- About this task -
Each line of the data below either holds "Increase" or does not. Report how many do, and only that.

Stored data entries

==============================

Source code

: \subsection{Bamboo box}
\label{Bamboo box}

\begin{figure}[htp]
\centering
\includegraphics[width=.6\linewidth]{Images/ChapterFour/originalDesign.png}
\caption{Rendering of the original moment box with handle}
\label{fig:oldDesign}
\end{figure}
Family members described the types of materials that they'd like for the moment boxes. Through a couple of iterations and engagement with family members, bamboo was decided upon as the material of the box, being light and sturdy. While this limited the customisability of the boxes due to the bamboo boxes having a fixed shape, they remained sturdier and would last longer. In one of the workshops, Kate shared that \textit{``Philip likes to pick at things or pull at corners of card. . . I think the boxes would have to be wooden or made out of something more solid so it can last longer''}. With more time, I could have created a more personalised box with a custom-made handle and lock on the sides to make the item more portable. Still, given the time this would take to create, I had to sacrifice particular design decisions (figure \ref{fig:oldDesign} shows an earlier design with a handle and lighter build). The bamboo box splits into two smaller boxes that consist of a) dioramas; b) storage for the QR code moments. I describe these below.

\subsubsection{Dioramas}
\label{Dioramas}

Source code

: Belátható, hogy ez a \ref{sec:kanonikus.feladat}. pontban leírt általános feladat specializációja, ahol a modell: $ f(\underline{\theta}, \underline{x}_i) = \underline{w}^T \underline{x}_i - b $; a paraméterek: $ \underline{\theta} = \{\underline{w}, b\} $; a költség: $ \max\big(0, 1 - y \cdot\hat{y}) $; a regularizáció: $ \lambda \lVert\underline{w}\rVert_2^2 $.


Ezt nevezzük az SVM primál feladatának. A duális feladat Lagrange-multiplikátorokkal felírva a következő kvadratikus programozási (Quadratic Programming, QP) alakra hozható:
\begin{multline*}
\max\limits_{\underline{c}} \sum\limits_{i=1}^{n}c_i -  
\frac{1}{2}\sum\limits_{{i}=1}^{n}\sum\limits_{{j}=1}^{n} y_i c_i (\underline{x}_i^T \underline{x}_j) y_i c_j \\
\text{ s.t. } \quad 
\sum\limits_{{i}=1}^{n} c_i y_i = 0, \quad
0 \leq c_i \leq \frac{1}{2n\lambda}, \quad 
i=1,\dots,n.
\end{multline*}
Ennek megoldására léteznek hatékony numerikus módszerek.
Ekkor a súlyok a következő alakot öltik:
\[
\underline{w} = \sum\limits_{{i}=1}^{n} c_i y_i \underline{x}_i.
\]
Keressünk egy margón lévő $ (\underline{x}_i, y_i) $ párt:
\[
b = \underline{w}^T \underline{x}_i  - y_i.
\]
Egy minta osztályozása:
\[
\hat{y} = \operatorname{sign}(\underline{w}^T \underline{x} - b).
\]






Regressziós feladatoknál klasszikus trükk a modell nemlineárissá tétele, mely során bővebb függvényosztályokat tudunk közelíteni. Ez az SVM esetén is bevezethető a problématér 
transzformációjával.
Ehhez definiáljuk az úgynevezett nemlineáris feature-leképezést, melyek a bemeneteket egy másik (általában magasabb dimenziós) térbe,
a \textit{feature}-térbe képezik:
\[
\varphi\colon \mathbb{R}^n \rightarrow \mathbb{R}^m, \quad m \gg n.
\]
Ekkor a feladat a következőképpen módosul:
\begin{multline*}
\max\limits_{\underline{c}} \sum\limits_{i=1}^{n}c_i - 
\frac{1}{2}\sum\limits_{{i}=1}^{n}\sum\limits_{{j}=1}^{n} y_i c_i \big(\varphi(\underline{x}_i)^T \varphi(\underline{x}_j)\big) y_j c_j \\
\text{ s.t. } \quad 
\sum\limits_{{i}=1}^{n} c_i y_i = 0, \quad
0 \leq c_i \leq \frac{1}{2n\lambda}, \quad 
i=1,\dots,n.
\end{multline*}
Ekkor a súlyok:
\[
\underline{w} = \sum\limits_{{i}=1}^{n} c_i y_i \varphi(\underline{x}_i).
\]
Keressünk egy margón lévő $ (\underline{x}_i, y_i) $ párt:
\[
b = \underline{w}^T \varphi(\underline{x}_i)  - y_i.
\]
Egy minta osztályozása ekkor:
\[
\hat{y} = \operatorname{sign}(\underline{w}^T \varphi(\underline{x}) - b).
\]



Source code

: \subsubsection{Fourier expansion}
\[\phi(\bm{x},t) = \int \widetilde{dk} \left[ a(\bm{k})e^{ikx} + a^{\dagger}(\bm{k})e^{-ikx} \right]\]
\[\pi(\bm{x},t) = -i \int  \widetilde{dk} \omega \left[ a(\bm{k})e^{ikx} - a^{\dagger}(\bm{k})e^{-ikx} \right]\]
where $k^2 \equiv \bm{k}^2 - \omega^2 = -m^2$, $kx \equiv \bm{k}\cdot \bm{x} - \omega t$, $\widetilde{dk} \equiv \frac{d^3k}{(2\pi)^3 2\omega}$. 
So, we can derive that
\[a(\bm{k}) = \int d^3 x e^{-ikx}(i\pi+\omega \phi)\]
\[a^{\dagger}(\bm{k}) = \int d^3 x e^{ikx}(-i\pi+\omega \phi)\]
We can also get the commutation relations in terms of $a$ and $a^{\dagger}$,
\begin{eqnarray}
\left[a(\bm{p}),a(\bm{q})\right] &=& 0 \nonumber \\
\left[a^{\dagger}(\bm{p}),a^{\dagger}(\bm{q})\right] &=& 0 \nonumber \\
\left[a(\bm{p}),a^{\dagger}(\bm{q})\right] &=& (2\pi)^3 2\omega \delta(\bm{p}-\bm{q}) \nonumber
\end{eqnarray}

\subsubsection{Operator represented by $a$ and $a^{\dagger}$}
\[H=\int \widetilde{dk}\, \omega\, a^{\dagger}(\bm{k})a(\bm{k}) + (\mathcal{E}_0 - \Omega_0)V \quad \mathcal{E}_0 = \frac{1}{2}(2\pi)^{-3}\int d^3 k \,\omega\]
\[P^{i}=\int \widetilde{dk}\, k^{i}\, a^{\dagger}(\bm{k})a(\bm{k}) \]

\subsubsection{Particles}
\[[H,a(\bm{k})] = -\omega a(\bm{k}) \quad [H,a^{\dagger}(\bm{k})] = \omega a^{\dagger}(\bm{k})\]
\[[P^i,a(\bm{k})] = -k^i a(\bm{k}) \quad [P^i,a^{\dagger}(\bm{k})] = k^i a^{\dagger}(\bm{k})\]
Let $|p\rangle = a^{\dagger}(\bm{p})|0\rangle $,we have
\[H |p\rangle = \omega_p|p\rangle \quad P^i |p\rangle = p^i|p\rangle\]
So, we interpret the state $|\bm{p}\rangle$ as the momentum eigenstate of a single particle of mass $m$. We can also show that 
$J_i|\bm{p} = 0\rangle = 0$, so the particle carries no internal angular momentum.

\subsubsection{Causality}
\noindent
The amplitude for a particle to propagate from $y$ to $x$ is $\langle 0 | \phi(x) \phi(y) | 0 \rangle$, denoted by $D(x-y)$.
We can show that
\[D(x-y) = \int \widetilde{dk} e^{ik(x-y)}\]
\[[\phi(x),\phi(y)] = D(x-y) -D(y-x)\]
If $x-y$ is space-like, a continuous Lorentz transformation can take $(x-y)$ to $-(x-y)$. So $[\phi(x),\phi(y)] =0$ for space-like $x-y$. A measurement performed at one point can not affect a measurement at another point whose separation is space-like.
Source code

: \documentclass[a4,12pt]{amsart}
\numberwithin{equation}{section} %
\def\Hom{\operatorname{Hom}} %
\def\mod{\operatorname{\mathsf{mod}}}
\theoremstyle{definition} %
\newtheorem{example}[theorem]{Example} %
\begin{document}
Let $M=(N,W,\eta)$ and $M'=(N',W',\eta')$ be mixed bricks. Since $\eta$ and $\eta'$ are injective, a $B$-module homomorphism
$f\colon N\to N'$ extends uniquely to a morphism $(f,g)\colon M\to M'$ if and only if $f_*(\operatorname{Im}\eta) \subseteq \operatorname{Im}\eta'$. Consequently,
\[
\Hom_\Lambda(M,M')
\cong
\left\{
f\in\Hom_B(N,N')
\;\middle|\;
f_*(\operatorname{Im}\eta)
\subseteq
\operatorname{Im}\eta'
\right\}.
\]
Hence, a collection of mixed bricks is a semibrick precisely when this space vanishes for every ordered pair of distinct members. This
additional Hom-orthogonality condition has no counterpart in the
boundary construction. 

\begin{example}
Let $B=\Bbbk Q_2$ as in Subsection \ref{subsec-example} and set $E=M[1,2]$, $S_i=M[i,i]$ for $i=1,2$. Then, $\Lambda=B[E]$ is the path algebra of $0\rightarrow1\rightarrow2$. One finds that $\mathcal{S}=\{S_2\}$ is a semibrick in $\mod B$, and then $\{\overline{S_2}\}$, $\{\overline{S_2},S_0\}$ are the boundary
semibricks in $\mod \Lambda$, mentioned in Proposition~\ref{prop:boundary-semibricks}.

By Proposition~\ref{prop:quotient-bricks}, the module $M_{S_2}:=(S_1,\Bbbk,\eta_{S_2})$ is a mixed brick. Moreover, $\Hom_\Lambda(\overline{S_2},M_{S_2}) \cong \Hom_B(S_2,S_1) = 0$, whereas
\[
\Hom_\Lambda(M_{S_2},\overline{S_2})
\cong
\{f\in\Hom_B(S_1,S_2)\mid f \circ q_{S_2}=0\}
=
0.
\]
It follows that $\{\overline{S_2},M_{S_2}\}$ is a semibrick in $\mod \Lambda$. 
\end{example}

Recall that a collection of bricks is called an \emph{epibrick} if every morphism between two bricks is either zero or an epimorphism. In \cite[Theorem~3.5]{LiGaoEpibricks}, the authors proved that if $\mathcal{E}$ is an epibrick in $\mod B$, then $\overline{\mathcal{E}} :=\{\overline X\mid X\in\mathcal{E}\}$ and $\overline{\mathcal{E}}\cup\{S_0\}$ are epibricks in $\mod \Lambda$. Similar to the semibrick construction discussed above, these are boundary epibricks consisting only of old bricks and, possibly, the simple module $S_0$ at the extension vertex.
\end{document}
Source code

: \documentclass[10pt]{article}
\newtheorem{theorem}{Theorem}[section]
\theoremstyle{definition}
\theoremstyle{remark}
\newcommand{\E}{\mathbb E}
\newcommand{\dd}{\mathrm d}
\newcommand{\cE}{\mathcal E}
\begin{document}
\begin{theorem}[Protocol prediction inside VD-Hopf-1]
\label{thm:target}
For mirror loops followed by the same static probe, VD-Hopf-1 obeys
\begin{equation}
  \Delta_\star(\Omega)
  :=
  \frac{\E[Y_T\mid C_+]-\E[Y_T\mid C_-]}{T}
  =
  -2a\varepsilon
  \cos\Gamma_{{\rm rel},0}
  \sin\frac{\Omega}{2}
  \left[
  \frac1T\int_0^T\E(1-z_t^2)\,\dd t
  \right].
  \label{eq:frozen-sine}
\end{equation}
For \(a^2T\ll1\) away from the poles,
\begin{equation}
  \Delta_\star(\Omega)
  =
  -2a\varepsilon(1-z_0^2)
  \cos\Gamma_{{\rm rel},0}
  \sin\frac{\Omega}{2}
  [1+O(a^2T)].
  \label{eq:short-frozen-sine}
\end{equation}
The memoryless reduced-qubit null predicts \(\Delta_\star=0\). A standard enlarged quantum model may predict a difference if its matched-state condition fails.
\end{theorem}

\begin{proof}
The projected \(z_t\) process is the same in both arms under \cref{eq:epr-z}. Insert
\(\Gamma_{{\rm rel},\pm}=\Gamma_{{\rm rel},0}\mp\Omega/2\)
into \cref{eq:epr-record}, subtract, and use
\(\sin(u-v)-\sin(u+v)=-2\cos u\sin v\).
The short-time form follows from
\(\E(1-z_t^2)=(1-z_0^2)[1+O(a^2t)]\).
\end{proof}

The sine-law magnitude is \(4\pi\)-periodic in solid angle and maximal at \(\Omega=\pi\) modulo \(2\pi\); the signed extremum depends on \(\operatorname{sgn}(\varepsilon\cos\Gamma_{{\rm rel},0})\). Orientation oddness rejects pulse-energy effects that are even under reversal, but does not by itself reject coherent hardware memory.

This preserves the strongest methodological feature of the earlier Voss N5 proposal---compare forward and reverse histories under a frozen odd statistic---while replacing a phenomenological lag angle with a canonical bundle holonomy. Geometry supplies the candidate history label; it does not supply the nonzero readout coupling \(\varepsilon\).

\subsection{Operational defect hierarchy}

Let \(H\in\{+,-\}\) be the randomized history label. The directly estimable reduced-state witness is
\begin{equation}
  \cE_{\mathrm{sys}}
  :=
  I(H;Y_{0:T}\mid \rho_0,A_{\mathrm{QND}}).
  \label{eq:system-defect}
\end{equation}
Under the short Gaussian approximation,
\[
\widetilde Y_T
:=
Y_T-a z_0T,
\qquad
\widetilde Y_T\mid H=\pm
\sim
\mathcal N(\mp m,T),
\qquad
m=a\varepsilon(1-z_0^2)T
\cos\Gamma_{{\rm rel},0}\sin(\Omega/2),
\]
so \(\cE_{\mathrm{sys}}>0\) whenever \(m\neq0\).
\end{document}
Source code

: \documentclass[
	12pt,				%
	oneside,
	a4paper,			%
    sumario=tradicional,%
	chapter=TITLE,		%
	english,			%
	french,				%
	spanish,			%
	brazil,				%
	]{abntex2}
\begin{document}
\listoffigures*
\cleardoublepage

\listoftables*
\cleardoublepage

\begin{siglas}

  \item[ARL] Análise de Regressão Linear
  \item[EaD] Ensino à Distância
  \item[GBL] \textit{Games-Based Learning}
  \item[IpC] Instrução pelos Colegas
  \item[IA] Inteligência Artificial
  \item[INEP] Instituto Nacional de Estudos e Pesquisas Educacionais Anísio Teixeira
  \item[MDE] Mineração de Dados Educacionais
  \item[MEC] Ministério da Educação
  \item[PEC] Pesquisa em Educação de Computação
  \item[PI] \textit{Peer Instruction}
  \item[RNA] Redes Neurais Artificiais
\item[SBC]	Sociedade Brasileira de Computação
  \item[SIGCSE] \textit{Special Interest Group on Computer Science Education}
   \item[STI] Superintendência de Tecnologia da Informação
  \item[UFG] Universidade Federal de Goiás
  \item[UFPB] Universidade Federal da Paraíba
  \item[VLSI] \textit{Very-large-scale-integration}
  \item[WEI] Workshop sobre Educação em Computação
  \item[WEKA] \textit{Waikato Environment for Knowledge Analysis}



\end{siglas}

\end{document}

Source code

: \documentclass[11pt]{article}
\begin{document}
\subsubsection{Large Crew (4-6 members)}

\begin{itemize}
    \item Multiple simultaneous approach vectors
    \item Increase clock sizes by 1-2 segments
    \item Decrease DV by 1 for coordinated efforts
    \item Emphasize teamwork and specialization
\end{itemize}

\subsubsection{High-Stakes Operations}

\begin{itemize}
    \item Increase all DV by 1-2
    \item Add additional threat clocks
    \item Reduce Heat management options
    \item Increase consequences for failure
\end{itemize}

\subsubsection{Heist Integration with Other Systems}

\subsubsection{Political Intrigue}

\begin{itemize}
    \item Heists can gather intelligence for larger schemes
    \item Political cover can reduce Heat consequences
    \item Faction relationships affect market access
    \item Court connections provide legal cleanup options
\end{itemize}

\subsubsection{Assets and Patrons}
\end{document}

==============================

- Task response -
3